--- INFORMATION PROVIDED ---
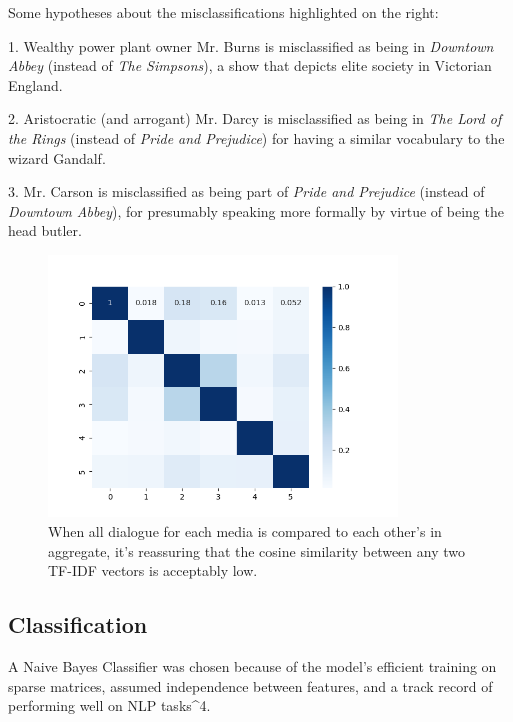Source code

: \documentclass{article}
\newcommand{\largeimagewidth}{350}
\begin{document}
\begin{titlepage}
Some hypotheses about the misclassifications highlighted on the right:

1. Wealthy power plant owner Mr. Burns is misclassified as being in \textit{Downtown Abbey} (instead of \textit{The Simpsons}), a show that depicts elite society in Victorian England.

2. Aristocratic (and arrogant) Mr. Darcy is misclassified as being in \textit{The Lord of the Rings} (instead of \textit{Pride and Prejudice}) for having a similar vocabulary to the wizard Gandalf.

3. Mr. Carson is misclassified as being part of \textit{Pride and Prejudice} (instead of \textit{Downtown Abbey}), for presumably speaking more formally by virtue of being the head butler.

\begin{figure}[H]
\centering
\includegraphics[width=\largeimagewidth]{images/tfidf_across_document_heatmap.png}
\caption{When all dialogue for each media is compared to each other's in aggregate, it's reassuring that the cosine similarity between any two TF-IDF vectors is acceptably low.}
\end{figure}

\subsection{Classification}

A Naive Bayes Classifier was chosen because of the model's efficient training on sparse matrices, assumed independence between features, and a track record of performing well on NLP tasks^4.


\end{titlepage}
\end{document}
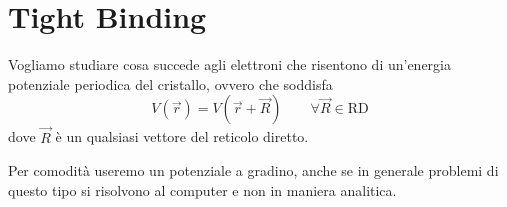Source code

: \section{Tight Binding}
                                                                                            
Vogliamo studiare cosa succede agli elettroni che risentono di     
  un'energia potenziale periodica del cristallo, ovvero che soddisfa                         
  \begin{equation}                                                                           
      V(\vec{r}) = V(\vec{r} + \vec{R}) \qquad \forall \vec{R} \in \text{RD}                
  \end{equation}                                                                             
  dove \( \vec{R} \) è un qualsiasi vettore del reticolo diretto.                            
                                                                                             
  Per comodità useremo un potenziale a gradino, anche se in generale problemi di questo tipo 
  si risolvono al computer e non in maniera analitica.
---
▶ **EXERCISE BRIEF**
Return the material in full and unaltered, minus its pictures.

▶ **WRITTEN REPLY**
Source code

: \documentclass{article}
\newcommand{\largeimagewidth}{350}
\begin{document}
\begin{titlepage}
Some hypotheses about the misclassifications highlighted on the right:

1. Wealthy power plant owner Mr. Burns is misclassified as being in \textit{Downtown Abbey} (instead of \textit{The Simpsons}), a show that depicts elite society in Victorian England.

2. Aristocratic (and arrogant) Mr. Darcy is misclassified as being in \textit{The Lord of the Rings} (instead of \textit{Pride and Prejudice}) for having a similar vocabulary to the wizard Gandalf.

3. Mr. Carson is misclassified as being part of \textit{Pride and Prejudice} (instead of \textit{Downtown Abbey}), for presumably speaking more formally by virtue of being the head butler.

\begin{figure}[H]
\centering
\includegraphics[width=\largeimagewidth]{images/tfidf_across_document_heatmap.png}
\caption{When all dialogue for each media is compared to each other's in aggregate, it's reassuring that the cosine similarity between any two TF-IDF vectors is acceptably low.}
\end{figure}

\subsection{Classification}

A Naive Bayes Classifier was chosen because of the model's efficient training on sparse matrices, assumed independence between features, and a track record of performing well on NLP tasks^4.


\end{titlepage}
\end{document}
Source code

: \section{Tight Binding}
                                                                                            
Vogliamo studiare cosa succede agli elettroni che risentono di     
  un'energia potenziale periodica del cristallo, ovvero che soddisfa                         
  \begin{equation}                                                                           
      V(\vec{r}) = V(\vec{r} + \vec{R}) \qquad \forall \vec{R} \in \text{RD}                
  \end{equation}                                                                             
  dove \( \vec{R} \) è un qualsiasi vettore del reticolo diretto.                            
                                                                                             
  Per comodità useremo un potenziale a gradino, anche se in generale problemi di questo tipo 
  si risolvono al computer e non in maniera analitica.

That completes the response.